++++ RECORDED INFORMATION

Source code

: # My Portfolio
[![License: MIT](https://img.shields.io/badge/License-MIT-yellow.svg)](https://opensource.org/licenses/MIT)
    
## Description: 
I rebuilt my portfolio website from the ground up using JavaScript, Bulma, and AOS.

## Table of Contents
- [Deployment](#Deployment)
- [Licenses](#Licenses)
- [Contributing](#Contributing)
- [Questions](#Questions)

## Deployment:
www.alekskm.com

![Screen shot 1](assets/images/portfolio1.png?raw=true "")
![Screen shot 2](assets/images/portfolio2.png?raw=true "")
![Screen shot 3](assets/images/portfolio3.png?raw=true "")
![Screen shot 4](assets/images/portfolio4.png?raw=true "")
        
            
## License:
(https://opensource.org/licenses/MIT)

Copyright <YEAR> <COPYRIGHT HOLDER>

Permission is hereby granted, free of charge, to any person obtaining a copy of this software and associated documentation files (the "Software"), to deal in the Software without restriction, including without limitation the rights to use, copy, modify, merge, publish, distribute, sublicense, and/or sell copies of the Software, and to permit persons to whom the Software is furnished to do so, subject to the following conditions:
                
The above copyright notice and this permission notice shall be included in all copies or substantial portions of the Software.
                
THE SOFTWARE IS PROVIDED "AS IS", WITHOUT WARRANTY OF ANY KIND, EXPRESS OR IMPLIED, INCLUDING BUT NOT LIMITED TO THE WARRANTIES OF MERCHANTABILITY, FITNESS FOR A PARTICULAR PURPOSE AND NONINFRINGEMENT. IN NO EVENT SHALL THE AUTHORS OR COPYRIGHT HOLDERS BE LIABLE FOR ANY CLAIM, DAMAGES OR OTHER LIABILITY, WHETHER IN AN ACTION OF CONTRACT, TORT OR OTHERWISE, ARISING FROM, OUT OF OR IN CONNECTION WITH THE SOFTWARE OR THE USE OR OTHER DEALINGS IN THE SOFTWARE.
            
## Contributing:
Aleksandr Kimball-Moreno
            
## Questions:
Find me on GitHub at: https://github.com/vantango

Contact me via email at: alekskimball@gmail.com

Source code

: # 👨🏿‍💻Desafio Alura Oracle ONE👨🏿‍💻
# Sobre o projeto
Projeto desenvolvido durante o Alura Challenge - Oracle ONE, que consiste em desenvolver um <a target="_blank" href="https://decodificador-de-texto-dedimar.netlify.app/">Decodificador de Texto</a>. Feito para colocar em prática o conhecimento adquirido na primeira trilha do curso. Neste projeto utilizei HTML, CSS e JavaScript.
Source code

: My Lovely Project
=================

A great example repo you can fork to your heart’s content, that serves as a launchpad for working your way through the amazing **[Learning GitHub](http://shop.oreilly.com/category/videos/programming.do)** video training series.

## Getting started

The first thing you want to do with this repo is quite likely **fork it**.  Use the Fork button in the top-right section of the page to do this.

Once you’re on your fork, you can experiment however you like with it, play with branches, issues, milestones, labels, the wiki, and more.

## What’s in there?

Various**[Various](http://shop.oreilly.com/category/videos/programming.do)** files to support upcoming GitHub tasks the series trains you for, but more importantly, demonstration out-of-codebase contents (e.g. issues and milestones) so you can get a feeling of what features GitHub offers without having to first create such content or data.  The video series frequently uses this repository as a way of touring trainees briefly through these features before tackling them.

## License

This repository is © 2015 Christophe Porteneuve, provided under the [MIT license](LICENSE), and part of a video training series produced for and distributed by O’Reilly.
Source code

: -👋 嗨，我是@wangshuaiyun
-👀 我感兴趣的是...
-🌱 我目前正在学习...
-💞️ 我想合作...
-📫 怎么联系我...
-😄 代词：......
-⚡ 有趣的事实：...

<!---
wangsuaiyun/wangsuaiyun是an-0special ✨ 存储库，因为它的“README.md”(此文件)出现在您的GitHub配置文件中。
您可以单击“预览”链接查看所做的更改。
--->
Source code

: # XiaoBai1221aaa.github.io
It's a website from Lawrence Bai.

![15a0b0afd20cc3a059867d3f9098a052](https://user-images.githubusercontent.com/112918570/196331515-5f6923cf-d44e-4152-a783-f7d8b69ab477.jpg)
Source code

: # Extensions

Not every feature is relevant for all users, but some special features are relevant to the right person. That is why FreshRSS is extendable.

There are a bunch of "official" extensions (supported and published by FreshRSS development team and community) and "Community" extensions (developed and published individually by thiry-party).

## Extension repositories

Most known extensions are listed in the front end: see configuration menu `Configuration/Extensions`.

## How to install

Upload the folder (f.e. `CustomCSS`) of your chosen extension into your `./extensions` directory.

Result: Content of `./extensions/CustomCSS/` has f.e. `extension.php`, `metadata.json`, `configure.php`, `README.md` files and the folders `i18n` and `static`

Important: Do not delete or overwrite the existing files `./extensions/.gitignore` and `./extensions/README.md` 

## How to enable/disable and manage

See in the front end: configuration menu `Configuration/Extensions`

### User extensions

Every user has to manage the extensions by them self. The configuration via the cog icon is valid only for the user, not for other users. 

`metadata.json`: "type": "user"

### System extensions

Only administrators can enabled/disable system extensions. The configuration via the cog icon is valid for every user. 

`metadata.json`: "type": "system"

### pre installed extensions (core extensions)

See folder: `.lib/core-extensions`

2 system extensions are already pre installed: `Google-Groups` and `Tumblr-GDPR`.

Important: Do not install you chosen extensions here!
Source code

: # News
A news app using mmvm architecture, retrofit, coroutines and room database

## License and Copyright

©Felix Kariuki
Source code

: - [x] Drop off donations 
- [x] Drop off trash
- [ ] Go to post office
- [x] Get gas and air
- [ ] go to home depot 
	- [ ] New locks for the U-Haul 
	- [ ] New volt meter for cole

++++++++
++++ RECORDED INFORMATION

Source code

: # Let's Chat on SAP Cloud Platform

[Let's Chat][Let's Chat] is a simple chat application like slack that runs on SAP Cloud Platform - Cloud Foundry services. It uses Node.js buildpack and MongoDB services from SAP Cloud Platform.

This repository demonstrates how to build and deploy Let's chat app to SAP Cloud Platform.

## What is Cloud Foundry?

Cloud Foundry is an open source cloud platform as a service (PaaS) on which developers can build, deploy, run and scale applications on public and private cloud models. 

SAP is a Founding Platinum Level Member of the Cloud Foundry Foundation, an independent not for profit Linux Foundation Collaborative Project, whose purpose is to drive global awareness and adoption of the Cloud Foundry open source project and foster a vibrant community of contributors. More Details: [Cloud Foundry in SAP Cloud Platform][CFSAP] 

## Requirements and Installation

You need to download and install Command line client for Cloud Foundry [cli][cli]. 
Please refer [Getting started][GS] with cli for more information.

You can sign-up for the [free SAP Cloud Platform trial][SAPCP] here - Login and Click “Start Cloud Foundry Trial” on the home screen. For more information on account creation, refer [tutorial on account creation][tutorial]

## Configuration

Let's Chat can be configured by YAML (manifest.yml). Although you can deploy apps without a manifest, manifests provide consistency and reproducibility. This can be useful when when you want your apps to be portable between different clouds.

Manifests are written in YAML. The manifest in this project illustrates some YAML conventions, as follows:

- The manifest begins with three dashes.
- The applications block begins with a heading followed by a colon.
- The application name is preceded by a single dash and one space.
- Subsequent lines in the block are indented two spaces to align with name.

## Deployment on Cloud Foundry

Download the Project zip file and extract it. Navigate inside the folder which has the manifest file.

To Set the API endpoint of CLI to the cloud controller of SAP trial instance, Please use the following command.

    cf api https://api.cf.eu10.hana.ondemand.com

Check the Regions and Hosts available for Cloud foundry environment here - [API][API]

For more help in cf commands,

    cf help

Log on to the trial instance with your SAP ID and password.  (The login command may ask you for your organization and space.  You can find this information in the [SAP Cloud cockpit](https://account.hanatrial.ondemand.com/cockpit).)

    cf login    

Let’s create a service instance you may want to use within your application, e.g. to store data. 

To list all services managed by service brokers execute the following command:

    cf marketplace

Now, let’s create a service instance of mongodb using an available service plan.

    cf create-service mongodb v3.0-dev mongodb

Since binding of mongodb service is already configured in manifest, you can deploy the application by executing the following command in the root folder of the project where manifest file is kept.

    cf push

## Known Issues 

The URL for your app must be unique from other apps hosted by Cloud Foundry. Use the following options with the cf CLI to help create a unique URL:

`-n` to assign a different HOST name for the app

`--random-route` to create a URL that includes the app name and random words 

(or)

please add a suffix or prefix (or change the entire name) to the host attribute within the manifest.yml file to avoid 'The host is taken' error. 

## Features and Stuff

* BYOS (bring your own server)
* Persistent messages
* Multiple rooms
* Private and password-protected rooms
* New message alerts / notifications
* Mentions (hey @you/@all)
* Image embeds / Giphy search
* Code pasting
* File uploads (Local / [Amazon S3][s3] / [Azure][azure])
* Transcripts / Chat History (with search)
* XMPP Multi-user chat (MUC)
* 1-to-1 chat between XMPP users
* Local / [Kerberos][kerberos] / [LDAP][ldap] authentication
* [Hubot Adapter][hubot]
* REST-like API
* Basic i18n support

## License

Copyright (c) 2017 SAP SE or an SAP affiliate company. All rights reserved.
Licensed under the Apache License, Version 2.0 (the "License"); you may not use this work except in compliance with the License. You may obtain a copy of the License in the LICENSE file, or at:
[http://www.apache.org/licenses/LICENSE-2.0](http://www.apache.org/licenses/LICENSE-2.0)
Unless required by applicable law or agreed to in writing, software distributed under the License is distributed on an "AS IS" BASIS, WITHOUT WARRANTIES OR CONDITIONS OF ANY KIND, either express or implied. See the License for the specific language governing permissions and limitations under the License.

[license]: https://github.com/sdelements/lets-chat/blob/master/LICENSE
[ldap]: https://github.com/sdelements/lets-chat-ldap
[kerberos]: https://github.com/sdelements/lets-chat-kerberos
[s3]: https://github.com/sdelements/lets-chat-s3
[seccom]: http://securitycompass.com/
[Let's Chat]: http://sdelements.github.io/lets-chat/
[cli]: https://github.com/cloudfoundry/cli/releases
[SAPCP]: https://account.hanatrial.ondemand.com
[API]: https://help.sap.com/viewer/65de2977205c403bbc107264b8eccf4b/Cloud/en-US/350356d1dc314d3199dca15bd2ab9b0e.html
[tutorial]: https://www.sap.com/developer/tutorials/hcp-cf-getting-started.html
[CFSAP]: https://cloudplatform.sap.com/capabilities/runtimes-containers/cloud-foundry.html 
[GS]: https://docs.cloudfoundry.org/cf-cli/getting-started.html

++++++++
++++ RECORDED INFORMATION

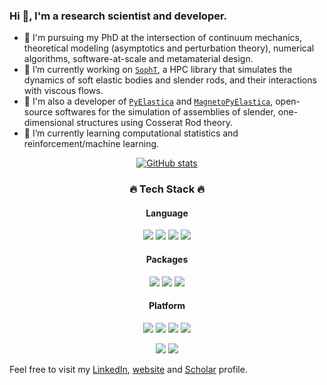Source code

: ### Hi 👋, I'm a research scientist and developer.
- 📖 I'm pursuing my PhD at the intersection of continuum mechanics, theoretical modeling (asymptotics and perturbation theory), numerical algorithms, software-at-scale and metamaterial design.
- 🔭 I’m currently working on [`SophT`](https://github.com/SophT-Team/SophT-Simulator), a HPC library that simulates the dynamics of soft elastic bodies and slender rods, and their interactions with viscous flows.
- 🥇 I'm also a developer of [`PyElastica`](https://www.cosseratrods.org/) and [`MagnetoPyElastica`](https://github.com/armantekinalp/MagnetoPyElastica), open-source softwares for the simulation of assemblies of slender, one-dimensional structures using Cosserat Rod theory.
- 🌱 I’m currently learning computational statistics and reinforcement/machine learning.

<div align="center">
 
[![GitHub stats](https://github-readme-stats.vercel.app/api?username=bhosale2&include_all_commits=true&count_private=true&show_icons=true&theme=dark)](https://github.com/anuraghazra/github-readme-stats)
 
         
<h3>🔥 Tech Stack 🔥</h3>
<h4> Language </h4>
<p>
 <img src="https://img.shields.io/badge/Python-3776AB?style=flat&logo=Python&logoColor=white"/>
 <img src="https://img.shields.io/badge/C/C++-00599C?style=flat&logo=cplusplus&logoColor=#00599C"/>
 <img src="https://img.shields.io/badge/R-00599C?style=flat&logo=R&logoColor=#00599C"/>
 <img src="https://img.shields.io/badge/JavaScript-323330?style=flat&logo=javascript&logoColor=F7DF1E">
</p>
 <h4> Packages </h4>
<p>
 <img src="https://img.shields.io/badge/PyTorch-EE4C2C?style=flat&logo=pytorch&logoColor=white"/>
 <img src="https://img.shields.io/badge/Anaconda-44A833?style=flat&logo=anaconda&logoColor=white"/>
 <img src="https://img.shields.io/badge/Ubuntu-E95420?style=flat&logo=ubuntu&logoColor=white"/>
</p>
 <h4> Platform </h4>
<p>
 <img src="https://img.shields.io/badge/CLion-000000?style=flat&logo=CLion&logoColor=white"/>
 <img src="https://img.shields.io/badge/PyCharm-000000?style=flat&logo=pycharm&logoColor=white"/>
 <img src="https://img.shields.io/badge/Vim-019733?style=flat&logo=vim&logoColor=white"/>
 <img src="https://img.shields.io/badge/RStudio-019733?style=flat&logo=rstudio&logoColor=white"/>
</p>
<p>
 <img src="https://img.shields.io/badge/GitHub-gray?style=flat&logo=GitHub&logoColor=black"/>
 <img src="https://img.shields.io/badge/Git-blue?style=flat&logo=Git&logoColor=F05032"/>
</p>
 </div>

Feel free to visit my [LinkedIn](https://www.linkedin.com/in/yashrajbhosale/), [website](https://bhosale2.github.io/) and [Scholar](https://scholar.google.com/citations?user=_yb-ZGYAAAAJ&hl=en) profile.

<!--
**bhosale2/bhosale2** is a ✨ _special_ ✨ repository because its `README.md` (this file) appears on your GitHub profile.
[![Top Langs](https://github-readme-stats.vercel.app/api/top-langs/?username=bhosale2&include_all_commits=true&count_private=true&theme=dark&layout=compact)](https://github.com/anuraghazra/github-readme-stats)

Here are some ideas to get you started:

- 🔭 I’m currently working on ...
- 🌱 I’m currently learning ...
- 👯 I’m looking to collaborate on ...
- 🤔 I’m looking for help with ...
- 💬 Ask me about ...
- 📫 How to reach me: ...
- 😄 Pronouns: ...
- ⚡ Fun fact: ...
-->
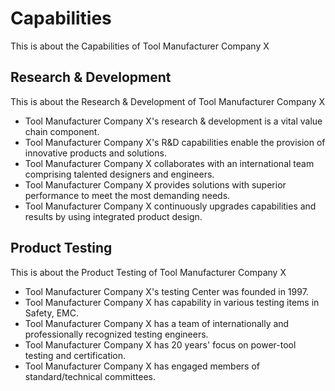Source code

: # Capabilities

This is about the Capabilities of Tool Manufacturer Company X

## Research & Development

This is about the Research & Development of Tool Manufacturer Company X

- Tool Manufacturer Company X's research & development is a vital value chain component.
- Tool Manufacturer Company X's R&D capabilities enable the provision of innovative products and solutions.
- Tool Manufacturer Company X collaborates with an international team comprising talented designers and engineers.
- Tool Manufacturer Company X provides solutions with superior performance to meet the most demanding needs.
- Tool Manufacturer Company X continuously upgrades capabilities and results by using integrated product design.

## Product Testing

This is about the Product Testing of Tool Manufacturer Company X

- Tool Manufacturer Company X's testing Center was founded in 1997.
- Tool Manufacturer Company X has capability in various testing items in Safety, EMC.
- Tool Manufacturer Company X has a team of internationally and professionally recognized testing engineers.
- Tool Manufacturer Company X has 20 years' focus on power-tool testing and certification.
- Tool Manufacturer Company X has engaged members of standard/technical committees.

++++++++

**WHAT YOU NEED TO DO**
The lines to copy are those in the records above containing the word "valid".

**OUTPUT BELOW**
Every user has to manage the extensions by them self. The configuration via the cog icon is valid only for the user, not for other users. 
Only administrators can enabled/disable system extensions. The configuration via the cog icon is valid for every user. 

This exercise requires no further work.